Data records.
···

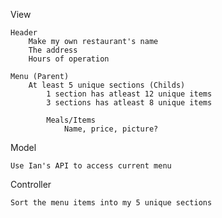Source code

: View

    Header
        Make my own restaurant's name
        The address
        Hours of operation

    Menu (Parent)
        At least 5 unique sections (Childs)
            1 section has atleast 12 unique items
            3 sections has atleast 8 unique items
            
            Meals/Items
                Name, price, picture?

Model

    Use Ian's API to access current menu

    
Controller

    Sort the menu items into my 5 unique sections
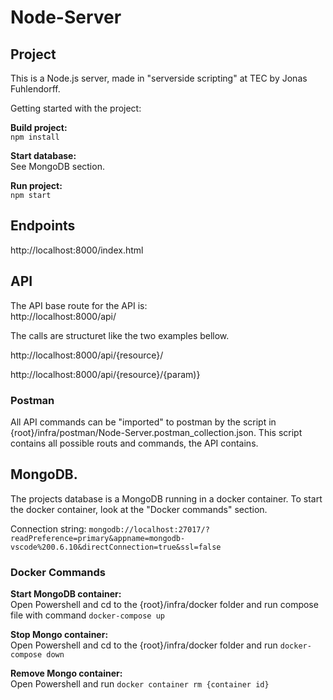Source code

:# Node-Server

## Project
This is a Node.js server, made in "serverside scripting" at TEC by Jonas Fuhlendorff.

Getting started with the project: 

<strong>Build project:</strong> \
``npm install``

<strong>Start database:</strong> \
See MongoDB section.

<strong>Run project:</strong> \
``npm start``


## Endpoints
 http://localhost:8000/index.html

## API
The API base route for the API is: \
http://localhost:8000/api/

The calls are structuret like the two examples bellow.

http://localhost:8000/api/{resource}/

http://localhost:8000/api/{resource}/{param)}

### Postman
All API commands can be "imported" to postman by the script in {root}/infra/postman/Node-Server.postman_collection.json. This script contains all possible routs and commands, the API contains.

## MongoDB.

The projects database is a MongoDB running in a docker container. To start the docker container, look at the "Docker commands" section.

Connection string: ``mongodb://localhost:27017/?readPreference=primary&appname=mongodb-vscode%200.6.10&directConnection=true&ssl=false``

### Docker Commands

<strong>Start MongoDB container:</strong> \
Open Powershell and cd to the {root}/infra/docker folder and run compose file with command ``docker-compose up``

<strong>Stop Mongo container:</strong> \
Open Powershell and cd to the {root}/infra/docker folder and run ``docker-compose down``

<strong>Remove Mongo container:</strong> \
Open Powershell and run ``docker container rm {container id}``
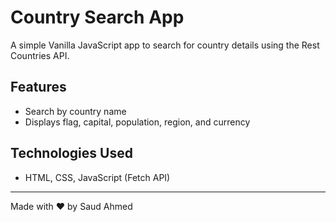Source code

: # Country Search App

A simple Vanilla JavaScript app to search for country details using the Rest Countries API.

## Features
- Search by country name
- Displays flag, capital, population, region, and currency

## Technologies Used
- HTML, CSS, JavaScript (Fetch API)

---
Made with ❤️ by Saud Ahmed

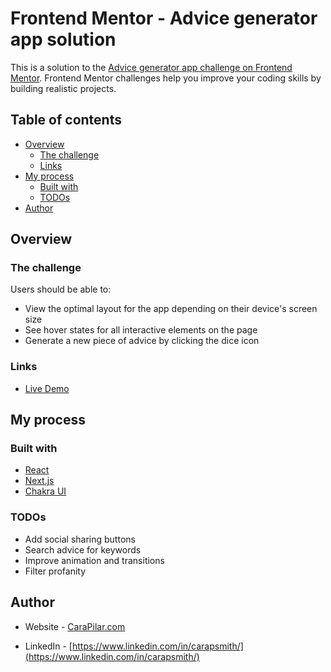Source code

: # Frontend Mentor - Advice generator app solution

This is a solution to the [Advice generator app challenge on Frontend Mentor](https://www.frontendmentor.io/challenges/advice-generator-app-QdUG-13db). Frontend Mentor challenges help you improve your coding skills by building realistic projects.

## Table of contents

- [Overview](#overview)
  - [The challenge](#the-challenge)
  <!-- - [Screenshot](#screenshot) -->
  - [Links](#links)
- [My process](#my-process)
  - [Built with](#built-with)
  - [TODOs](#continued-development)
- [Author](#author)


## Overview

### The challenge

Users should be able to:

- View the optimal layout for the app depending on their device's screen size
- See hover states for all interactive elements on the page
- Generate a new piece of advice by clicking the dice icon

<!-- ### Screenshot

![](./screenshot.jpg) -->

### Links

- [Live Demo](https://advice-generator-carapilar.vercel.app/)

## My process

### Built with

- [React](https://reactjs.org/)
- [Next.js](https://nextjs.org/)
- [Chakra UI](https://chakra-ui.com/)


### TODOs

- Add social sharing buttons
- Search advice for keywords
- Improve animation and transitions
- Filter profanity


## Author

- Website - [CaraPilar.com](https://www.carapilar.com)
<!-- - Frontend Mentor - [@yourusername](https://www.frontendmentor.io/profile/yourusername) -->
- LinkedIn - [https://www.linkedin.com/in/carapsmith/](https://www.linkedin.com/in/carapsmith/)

···

Exercise.
Go back to the listing above and write out the lines starting at the one with "<strong>Remove Mongo container:</strong> \" and ending at the one with "generator app solution", inclusive, exactly and without pictures.

Exercise solution.
<strong>Remove Mongo container:</strong> \
Open Powershell and run ``docker container rm {container id}``
Source code

: # Country Search App

A simple Vanilla JavaScript app to search for country details using the Rest Countries API.

## Features
- Search by country name
- Displays flag, capital, population, region, and currency

## Technologies Used
- HTML, CSS, JavaScript (Fetch API)

---
Made with ❤️ by Saud Ahmed

Source code

: # Frontend Mentor - Advice generator app solution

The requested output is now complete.